(Dataset items)
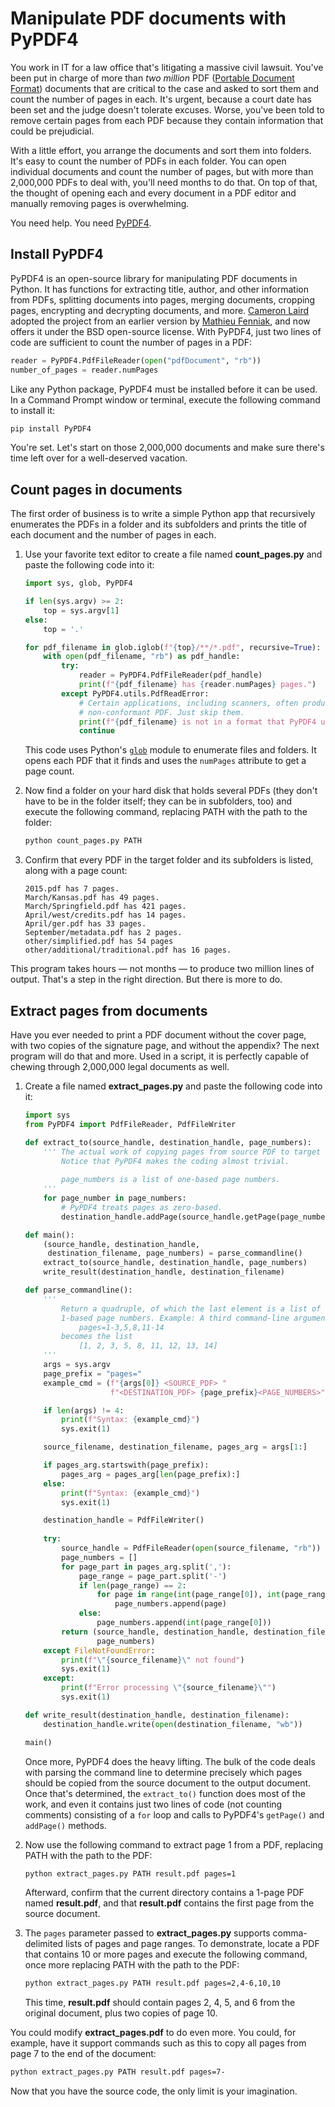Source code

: # Manipulate PDF documents with PyPDF4

You work in IT for a law office that's litigating a massive civil lawsuit. You've been put in charge of more than *two million* PDF ([Portable Document Format](https://acrobat.adobe.com/us/en/acrobat/about-adobe-pdf.html)) documents that are critical to the case and asked to sort them and count the number of pages in each. It's urgent, because a court date has been set and the judge doesn't tolerate excuses. Worse, you've been told to remove certain pages from each PDF because they contain information that could be prejudicial.

With a little effort, you arrange the documents and sort them into folders. It's easy to count the number of PDFs in each folder. You can open individual documents and count the number of pages, but with more than 2,000,000 PDFs to deal with, you'll need months to do that. On top of that, the thought of opening each and every document in a PDF editor and manually removing pages is overwhelming.

You need help. You need [PyPDF4](https://pypi.org/project/PyPDF4/).

## Install PyPDF4

PyPDF4 is an open-source library for manipulating PDF documents in Python. It has functions for extracting title, author, and other information from PDFs, splitting documents into pages, merging documents, cropping pages, encrypting and decrypting documents, and more. [Cameron Laird](https://pypi.org/user/claird/) adopted the project from an earlier version by [Mathieu Fenniak](https://mathieu.fenniak.net/), and now offers it under the BSD open-source license. With PyPDF4, just two lines of code are sufficient to count the number of pages in a PDF:

```python
reader = PyPDF4.PdfFileReader(open("pdfDocument", "rb"))
number_of_pages = reader.numPages
```

Like any Python package, PyPDF4 must be installed before it can be used. In a Command Prompt window or terminal, execute the following command to install it:

```bash
pip install PyPDF4
```

You're set. Let's start on those 2,000,000 documents and make sure there's time left over for a well-deserved vacation.

## Count pages in documents

The first order of business is to write a simple Python app that recursively enumerates the PDFs in a folder and its subfolders and prints the title of each document and the number of pages in each.

1. Use your favorite text editor to create a file named **count_pages.py** and paste the following code into it:

	```python
	import sys, glob, PyPDF4
	
	if len(sys.argv) >= 2:
	    top = sys.argv[1]
	else:
	    top = '.'
	
	for pdf_filename in glob.iglob(f"{top}/**/*.pdf", recursive=True):
	    with open(pdf_filename, "rb") as pdf_handle:
	        try:
	            reader = PyPDF4.PdfFileReader(pdf_handle)
	            print(f"{pdf_filename} has {reader.numPages} pages.")
	        except PyPDF4.utils.PdfReadError:
	            # Certain applications, including scanners, often produce
	            # non-conformant PDF. Just skip them.
	            print(f"{pdf_filename} is not in a format that PyPDF4 understands")
	            continue
	```

	This code uses Python's [`glob`](https://docs.python.org/3/library/glob.html) module to enumerate files and folders. It opens each PDF that it finds and uses the `numPages` attribute to get a page count.

1. Now find a folder on your hard disk that holds several PDFs (they don't have to be in the folder itself; they can be in subfolders, too) and execute the following command, replacing PATH with the path to the folder:

	```bash
	python count_pages.py PATH
	```

1. Confirm that every PDF in the target folder and its subfolders is listed, along with a page count:

	```
    2015.pdf has 7 pages.
    March/Kansas.pdf has 49 pages.
    March/Springfield.pdf has 421 pages.
    April/west/credits.pdf has 14 pages.
    April/ger.pdf has 33 pages.
    September/metadata.pdf has 2 pages.
    other/simplified.pdf has 54 pages
    other/additional/traditional.pdf has 16 pages.
    ```

This program takes hours — not months — to produce two million lines of output. That's a step in the right direction. But there is more to do.

## Extract pages from documents

Have you ever needed to print a PDF document without the cover page, with two copies of the signature page, and without the appendix? The next program will do that and more. Used in a script, it is perfectly capable of chewing through 2,000,000 legal documents as well.

1. Create a file named **extract_pages.py** and paste the following code into it:

	```python
	import sys
	from PyPDF4 import PdfFileReader, PdfFileWriter
	
	def extract_to(source_handle, destination_handle, page_numbers):
	    ''' The actual work of copying pages from source PDF to target PDF happens here.
	        Notice that PyPDF4 makes the coding almost trivial.
	        
	        page_numbers is a list of one-based page numbers.
	    '''
	    for page_number in page_numbers:
	        # PyPDF4 treats pages as zero-based.
	        destination_handle.addPage(source_handle.getPage(page_number - 1))
	
	def main():
	    (source_handle, destination_handle,
	     destination_filename, page_numbers) = parse_commandline()
	    extract_to(source_handle, destination_handle, page_numbers)
	    write_result(destination_handle, destination_filename)
	
	def parse_commandline():
	    '''
	        Return a quadruple, of which the last element is a list of integer
	        1-based page numbers. Example: A third command-line argument of
	            pages=1-3,5,8,11-14
	        becomes the list
	            [1, 2, 3, 5, 8, 11, 12, 13, 14]
	    '''
	    args = sys.argv
	    page_prefix = "pages="
	    example_cmd = (f"{args[0]} <SOURCE_PDF> "
	                   f"<DESTINATION_PDF> {page_prefix}<PAGE_NUMBERS>")
	
	    if len(args) != 4:
	        print(f"Syntax: {example_cmd}")
	        sys.exit(1)
	
	    source_filename, destination_filename, pages_arg = args[1:]
	
	    if pages_arg.startswith(page_prefix):
	        pages_arg = pages_arg[len(page_prefix):]
	    else:
	        print(f"Syntax: {example_cmd}")
	        sys.exit(1)
	
	    destination_handle = PdfFileWriter()
	    
	    try:
	        source_handle = PdfFileReader(open(source_filename, "rb"))
	        page_numbers = []
	        for page_part in pages_arg.split(','):
	            page_range = page_part.split('-')
	            if len(page_range) == 2:
	                for page in range(int(page_range[0]), int(page_range[1]) + 1):
	                    page_numbers.append(page)
	            else:
	                page_numbers.append(int(page_range[0]))
	        return (source_handle, destination_handle, destination_filename,
	                page_numbers)
	    except FileNotFoundError:
	        print(f"\"{source_filename}\" not found")
	        sys.exit(1)
	    except:
	        print(f"Error processing \"{source_filename}\"")
	        sys.exit(1)
	
	def write_result(destination_handle, destination_filename):
	    destination_handle.write(open(destination_filename, "wb"))
	
	main()
	```

	Once more, PyPDF4 does the heavy lifting. The bulk of the code deals with parsing the command line to determine precisely which pages should be copied from the source document to the output document. Once that's determined, the `extract_to()` function does most of the work, and even it contains just two lines of code (not counting comments) consisting of a `for` loop and calls to PyPDF4's `getPage()` and `addPage()` methods. 

1. Now use the following command to extract page 1 from a PDF, replacing PATH with the path to the PDF:

	```bash
	python extract_pages.py PATH result.pdf pages=1
	```

	Afterward, confirm that the current directory contains a 1-page PDF named **result.pdf**, and that **result.pdf** contains the first page from the source document.

1. The `pages` parameter passed to **extract_pages.py** supports comma-delimited lists of pages and page ranges. To demonstrate, locate a PDF that contains 10 or more pages and execute the following command, once more replacing PATH with the path to the PDF:

	```bash
	python extract_pages.py PATH result.pdf pages=2,4-6,10,10
	```

	This time, **result.pdf** should contain pages 2, 4, 5, and 6 from the original document, plus two copies of page 10.

You could modify **extract_pages.pdf** to do even more. You could, for example, have it support commands such as this to copy all pages from page 7 to the end of the document:

```bash
python extract_pages.py PATH result.pdf pages=7-
```

Now that you have the source code, the only limit is your imagination.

### Instructions for the task
Only lines holding the word "there" are wanted, so copy each of them from the records above.

### Solution to this task
You're set. Let's start on those 2,000,000 documents and make sure there's time left over for a well-deserved vacation.
This program takes hours — not months — to produce two million lines of output. That's a step in the right direction. But there is more to do.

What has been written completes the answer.